Add a test with a random number, other unknown address spaces should generally act like global.

Also test the new fat pointer address spaces?

arsenm added inline comments.May 9 2023, 8:57 AM
llvm/test/Transforms/InferAddressSpaces/AMDGPU/flat-fadd-fmin-fmax-intrinsics.ll
166

Also constant 32 bit

  • Taking into account remarks
jmmartinez retitled this revision from [AMDGPU][InferAddressSpaces] Only rewrite address-spaces that can be trivially casted to flat for llvm.amdgcn.flat.atomic.{fadd,fmax,fmin} to [AMDGPU][InferAddressSpaces] Only rewrite address-spaces that can be trivially casted to flat for llvm.amdgcn.flat.atomic.{fadd,fmax,fmin} (2/2).May 10 2023, 2:55 AM
jmmartinez marked 3 inline comments as done.May 10 2023, 3:11 AM
jmmartinez added inline comments.
llvm/lib/Target/AMDGPU/AMDGPUTargetTransformInfo.cpp
1088–1089

The problem is that currently we cannot lower this builtin for other address spaces other than flat.
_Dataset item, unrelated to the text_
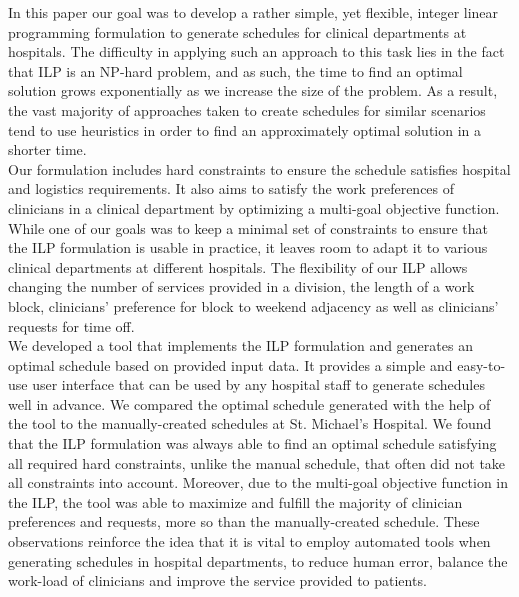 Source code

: In this paper our goal was to develop a rather simple, yet flexible, integer linear programming formulation to generate schedules for clinical departments at hospitals. The difficulty in applying such an approach to this task lies in the fact that ILP is an NP-hard problem, and as such, the time to find an optimal solution grows exponentially as we increase the size of the problem. As a result, the vast majority of approaches taken to create schedules for similar scenarios tend to use heuristics in order to find an approximately optimal solution in a shorter time. \\

Our formulation includes hard constraints to ensure the schedule satisfies hospital and logistics requirements. It also aims to satisfy the work preferences of clinicians in a clinical department by optimizing a multi-goal objective function. While one of our goals was to keep a minimal set of constraints to ensure that the ILP formulation is usable in practice, it leaves room to adapt it to various clinical departments at different hospitals. The flexibility of our ILP allows changing the number of services provided in a division, the length of a work block, clinicians' preference for block to weekend adjacency as well as clinicians' requests for time off. \\

We developed a tool that implements the ILP formulation and generates an optimal schedule based on provided input data. It provides a simple and easy-to-use user interface that can be used by any hospital staff to generate schedules well in advance. We compared the optimal schedule generated with the help of the tool to the manually-created schedules at St. Michael's Hospital. We found that the ILP formulation was always able to find an optimal schedule satisfying all required hard constraints, unlike the manual schedule, that often did not take all constraints into account. Moreover, due to the multi-goal objective function in the ILP, the tool was able to maximize and fulfill the majority of clinician preferences and requests, more so than the manually-created schedule. These observations reinforce the idea that it is vital to employ automated tools when generating schedules in hospital departments, to reduce human error, balance the work-load of clinicians and improve the service provided to patients. \\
I agree that the rewrite of this intrinsic loses almost all interest for this intrinsics. Maybe we shouldn't even rewrite them at all, which would simplify the code.

Handling CONSTANT_ADDRESS_32BIT gets awkward since it's not handled in isFlatGlobalAddrSpace. I modified isFlatGlobalAddrSpace to take it into account but I've got several fails in other tests (I haven't looked at the details yet).

llvm/test/Transforms/InferAddressSpaces/AMDGPU/flat-fadd-fmin-fmax-intrinsics.ll
4

I've added https://reviews.llvm.org/D150259 as a parent patch.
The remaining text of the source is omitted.